Entries taken from a collection
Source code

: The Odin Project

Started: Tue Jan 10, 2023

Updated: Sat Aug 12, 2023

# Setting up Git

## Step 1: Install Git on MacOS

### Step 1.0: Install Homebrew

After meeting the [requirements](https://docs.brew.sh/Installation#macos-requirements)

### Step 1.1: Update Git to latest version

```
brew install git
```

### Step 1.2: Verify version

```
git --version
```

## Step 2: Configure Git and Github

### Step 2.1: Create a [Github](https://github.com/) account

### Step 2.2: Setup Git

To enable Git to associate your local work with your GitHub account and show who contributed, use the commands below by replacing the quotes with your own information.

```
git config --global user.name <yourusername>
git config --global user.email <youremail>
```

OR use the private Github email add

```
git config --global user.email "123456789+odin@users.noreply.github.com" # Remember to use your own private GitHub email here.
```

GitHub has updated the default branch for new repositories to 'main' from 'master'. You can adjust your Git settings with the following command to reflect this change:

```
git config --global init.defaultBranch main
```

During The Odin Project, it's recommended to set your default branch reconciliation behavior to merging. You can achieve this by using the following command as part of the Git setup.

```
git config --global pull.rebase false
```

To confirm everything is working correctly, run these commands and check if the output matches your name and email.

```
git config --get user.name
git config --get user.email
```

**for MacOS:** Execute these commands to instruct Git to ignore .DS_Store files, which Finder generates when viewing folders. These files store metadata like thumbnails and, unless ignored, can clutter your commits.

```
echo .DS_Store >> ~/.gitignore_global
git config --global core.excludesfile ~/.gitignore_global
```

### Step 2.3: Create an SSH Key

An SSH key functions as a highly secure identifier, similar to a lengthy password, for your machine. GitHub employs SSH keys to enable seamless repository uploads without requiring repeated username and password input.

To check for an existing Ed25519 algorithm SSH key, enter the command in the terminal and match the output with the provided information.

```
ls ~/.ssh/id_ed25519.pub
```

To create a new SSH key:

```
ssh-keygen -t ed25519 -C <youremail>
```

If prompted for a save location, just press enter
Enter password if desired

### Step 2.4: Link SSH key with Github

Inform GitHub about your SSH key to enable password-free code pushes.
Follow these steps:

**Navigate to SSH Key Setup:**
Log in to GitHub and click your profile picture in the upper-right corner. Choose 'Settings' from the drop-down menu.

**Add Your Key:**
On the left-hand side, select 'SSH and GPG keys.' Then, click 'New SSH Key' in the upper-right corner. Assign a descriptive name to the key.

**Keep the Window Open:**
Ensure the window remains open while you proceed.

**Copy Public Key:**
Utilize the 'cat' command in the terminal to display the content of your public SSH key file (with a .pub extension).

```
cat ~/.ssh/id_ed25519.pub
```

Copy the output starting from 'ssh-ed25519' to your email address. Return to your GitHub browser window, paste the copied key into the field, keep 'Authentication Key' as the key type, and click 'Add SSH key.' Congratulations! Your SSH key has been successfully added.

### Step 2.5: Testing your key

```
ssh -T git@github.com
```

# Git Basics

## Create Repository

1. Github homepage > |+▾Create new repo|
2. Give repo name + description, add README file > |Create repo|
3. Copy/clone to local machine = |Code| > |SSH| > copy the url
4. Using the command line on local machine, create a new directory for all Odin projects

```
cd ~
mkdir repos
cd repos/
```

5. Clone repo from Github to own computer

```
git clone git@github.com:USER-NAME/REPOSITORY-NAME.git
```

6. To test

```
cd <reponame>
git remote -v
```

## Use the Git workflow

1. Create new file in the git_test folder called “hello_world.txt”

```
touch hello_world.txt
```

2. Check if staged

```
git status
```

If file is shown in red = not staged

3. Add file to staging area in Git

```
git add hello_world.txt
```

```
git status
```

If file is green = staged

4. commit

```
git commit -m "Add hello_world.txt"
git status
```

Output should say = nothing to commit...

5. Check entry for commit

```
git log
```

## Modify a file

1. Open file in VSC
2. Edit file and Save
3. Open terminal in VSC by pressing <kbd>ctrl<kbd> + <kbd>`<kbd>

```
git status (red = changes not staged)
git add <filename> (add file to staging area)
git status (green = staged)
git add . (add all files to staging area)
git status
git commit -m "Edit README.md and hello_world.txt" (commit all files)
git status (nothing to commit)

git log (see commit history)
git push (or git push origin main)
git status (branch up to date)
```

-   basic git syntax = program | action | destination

§ **What is being asked**
Repeat every line of the data verbatim.

§ **Task response**
Source code

: The Odin Project

Started: Tue Jan 10, 2023

Updated: Sat Aug 12, 2023

# Setting up Git

## Step 1: Install Git on MacOS

### Step 1.0: Install Homebrew

After meeting the [requirements](https://docs.brew.sh/Installation#macos-requirements)

### Step 1.1: Update Git to latest version

```
brew install git
```

### Step 1.2: Verify version

```
git --version
```

## Step 2: Configure Git and Github

### Step 2.1: Create a [Github](https://github.com/) account

### Step 2.2: Setup Git

To enable Git to associate your local work with your GitHub account and show who contributed, use the commands below by replacing the quotes with your own information.

```
git config --global user.name <yourusername>
git config --global user.email <youremail>
```

OR use the private Github email add

```
git config --global user.email "123456789+odin@users.noreply.github.com" # Remember to use your own private GitHub email here.
```

GitHub has updated the default branch for new repositories to 'main' from 'master'. You can adjust your Git settings with the following command to reflect this change:

```
git config --global init.defaultBranch main
```

During The Odin Project, it's recommended to set your default branch reconciliation behavior to merging. You can achieve this by using the following command as part of the Git setup.

```
git config --global pull.rebase false
```

To confirm everything is working correctly, run these commands and check if the output matches your name and email.

```
git config --get user.name
git config --get user.email
```

**for MacOS:** Execute these commands to instruct Git to ignore .DS_Store files, which Finder generates when viewing folders. These files store metadata like thumbnails and, unless ignored, can clutter your commits.

```
echo .DS_Store >> ~/.gitignore_global
git config --global core.excludesfile ~/.gitignore_global
```

### Step 2.3: Create an SSH Key

An SSH key functions as a highly secure identifier, similar to a lengthy password, for your machine. GitHub employs SSH keys to enable seamless repository uploads without requiring repeated username and password input.

To check for an existing Ed25519 algorithm SSH key, enter the command in the terminal and match the output with the provided information.

```
ls ~/.ssh/id_ed25519.pub
```

To create a new SSH key:

```
ssh-keygen -t ed25519 -C <youremail>
```

If prompted for a save location, just press enter
Enter password if desired

### Step 2.4: Link SSH key with Github

Inform GitHub about your SSH key to enable password-free code pushes.
Follow these steps:

**Navigate to SSH Key Setup:**
Log in to GitHub and click your profile picture in the upper-right corner. Choose 'Settings' from the drop-down menu.

**Add Your Key:**
On the left-hand side, select 'SSH and GPG keys.' Then, click 'New SSH Key' in the upper-right corner. Assign a descriptive name to the key.

**Keep the Window Open:**
Ensure the window remains open while you proceed.

**Copy Public Key:**
Utilize the 'cat' command in the terminal to display the content of your public SSH key file (with a .pub extension).

```
cat ~/.ssh/id_ed25519.pub
```

Copy the output starting from 'ssh-ed25519' to your email address. Return to your GitHub browser window, paste the copied key into the field, keep 'Authentication Key' as the key type, and click 'Add SSH key.' Congratulations! Your SSH key has been successfully added.

### Step 2.5: Testing your key

```
ssh -T git@github.com
```

# Git Basics

## Create Repository

1. Github homepage > |+▾Create new repo|
2. Give repo name + description, add README file > |Create repo|
3. Copy/clone to local machine = |Code| > |SSH| > copy the url
4. Using the command line on local machine, create a new directory for all Odin projects

```
cd ~
mkdir repos
cd repos/
```

5. Clone repo from Github to own computer

```
git clone git@github.com:USER-NAME/REPOSITORY-NAME.git
```

6. To test

```
cd <reponame>
git remote -v
```

## Use the Git workflow

1. Create new file in the git_test folder called “hello_world.txt”

```
touch hello_world.txt
```

2. Check if staged

```
git status
```

If file is shown in red = not staged

3. Add file to staging area in Git

```
git add hello_world.txt
```

```
git status
```

If file is green = staged

4. commit

```
git commit -m "Add hello_world.txt"
git status
```

Output should say = nothing to commit...

5. Check entry for commit

```
git log
```

## Modify a file

1. Open file in VSC
2. Edit file and Save
3. Open terminal in VSC by pressing <kbd>ctrl<kbd> + <kbd>`<kbd>

```
git status (red = changes not staged)
git add <filename> (add file to staging area)
git status (green = staged)
git add . (add all files to staging area)
git status
git commit -m "Edit README.md and hello_world.txt" (commit all files)
git status (nothing to commit)

git log (see commit history)
git push (or git push origin main)
git status (branch up to date)
```

-   basic git syntax = program | action | destination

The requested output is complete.